▼▼▼

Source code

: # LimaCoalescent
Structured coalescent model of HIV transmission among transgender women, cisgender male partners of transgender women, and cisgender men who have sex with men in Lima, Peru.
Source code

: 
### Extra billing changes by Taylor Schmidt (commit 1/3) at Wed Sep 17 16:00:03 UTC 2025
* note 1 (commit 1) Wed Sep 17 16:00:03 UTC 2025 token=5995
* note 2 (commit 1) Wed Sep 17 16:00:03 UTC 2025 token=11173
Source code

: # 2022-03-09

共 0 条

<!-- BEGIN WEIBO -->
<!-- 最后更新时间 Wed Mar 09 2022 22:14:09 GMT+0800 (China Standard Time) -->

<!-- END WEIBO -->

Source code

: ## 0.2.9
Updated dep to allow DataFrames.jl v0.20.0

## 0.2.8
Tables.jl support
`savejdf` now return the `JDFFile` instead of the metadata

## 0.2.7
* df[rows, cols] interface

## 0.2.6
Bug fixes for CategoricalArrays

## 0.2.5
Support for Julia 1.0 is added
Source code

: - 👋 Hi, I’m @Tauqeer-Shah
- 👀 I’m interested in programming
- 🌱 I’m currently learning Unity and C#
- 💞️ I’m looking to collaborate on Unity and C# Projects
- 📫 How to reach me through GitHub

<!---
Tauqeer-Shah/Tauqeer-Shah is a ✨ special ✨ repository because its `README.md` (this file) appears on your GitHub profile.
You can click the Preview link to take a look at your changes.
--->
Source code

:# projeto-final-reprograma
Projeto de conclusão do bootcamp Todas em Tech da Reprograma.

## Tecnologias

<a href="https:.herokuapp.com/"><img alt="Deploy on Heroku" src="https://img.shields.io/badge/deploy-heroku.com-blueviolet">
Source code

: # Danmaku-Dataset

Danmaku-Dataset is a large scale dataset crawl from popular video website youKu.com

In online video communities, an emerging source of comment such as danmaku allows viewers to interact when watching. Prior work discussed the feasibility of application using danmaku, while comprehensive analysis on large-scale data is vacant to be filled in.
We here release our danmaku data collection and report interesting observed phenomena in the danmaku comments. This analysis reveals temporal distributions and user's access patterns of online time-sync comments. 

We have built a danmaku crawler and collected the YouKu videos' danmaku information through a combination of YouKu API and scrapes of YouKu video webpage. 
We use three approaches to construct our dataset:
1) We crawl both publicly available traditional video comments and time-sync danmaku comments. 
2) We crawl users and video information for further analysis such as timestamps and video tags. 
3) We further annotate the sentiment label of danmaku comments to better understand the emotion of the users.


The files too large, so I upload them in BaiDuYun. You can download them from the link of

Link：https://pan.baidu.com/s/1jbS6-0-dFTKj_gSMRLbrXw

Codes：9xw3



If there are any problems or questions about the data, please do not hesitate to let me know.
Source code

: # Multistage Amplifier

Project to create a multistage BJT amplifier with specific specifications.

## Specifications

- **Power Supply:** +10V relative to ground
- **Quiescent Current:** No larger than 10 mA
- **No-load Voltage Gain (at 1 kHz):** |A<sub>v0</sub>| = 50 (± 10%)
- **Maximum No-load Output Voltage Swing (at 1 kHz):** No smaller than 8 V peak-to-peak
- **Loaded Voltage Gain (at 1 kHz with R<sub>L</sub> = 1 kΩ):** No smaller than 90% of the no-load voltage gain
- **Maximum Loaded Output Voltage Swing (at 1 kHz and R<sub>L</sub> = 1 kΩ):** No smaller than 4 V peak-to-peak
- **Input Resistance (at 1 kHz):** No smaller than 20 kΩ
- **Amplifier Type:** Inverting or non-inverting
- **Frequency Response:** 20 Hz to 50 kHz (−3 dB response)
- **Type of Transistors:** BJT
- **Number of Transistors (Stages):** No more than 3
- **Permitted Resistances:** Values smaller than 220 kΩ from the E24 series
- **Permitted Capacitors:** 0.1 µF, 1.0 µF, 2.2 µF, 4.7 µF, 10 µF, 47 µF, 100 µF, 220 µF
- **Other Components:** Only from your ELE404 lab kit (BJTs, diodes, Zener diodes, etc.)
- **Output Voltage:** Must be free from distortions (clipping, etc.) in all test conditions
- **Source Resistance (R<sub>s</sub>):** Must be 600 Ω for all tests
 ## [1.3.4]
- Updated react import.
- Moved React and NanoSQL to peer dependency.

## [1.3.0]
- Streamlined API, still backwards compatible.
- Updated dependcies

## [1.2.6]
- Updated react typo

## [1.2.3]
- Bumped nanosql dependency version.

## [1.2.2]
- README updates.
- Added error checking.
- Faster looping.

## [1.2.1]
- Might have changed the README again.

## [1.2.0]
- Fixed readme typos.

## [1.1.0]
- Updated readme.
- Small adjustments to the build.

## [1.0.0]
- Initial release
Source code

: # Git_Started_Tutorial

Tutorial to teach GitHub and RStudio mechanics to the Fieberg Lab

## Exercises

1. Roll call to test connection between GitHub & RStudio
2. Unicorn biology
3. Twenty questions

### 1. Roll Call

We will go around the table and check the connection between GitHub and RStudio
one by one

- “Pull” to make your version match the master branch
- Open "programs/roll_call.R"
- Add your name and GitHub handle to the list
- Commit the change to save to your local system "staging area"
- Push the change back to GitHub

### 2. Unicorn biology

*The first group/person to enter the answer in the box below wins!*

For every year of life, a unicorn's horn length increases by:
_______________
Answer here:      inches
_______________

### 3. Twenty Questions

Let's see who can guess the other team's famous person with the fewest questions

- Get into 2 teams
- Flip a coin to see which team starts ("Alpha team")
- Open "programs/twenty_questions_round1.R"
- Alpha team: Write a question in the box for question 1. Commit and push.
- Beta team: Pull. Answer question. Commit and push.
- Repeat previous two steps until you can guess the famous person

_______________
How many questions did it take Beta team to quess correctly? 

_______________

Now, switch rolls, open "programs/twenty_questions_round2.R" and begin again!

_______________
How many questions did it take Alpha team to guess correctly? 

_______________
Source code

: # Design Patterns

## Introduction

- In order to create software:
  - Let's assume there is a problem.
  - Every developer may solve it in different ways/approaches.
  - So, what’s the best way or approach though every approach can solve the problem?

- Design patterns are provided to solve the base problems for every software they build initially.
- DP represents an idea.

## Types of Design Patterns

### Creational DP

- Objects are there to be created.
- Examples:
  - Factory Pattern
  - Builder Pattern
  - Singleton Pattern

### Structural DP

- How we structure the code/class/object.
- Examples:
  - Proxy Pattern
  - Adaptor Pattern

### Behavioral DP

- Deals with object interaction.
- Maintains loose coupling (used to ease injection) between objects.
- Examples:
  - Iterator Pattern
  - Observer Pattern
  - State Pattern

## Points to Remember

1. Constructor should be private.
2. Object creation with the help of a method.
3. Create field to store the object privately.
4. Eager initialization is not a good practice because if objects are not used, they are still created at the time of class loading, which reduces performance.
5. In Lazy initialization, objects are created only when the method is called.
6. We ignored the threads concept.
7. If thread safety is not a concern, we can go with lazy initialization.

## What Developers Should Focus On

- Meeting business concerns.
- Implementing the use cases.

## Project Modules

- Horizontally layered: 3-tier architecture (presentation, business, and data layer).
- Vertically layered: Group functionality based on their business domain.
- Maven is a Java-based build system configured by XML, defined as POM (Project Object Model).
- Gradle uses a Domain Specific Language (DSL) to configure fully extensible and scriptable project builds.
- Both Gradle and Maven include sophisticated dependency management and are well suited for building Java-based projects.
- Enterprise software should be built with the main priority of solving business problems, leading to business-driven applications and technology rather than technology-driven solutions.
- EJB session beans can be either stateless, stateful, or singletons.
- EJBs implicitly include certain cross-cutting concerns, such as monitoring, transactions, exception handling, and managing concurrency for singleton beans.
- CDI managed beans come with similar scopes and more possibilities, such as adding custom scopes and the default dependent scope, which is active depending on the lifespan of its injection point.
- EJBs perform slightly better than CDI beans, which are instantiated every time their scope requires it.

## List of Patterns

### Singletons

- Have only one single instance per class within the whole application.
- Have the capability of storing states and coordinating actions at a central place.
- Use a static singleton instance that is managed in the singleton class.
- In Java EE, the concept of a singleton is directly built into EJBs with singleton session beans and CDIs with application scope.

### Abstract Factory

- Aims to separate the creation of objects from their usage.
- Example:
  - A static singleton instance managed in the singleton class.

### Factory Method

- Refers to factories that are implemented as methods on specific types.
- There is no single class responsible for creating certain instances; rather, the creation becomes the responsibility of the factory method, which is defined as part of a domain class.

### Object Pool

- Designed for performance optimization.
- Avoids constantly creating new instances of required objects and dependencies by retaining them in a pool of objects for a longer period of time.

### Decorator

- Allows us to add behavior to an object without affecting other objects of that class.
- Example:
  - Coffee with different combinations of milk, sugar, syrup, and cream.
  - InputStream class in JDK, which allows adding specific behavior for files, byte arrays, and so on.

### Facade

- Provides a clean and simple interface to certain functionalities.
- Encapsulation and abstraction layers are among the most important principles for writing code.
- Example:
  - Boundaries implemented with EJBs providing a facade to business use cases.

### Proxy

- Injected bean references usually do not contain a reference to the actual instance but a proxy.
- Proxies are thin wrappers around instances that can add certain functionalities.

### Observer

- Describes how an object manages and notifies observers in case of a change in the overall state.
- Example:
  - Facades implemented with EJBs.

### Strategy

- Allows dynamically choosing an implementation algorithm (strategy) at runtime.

▲▲▲

Aim of the task = Copy each line from the data above that includes "static".

Problem solution =
- Use a static singleton instance that is managed in the singleton class.
  - A static singleton instance managed in the singleton class.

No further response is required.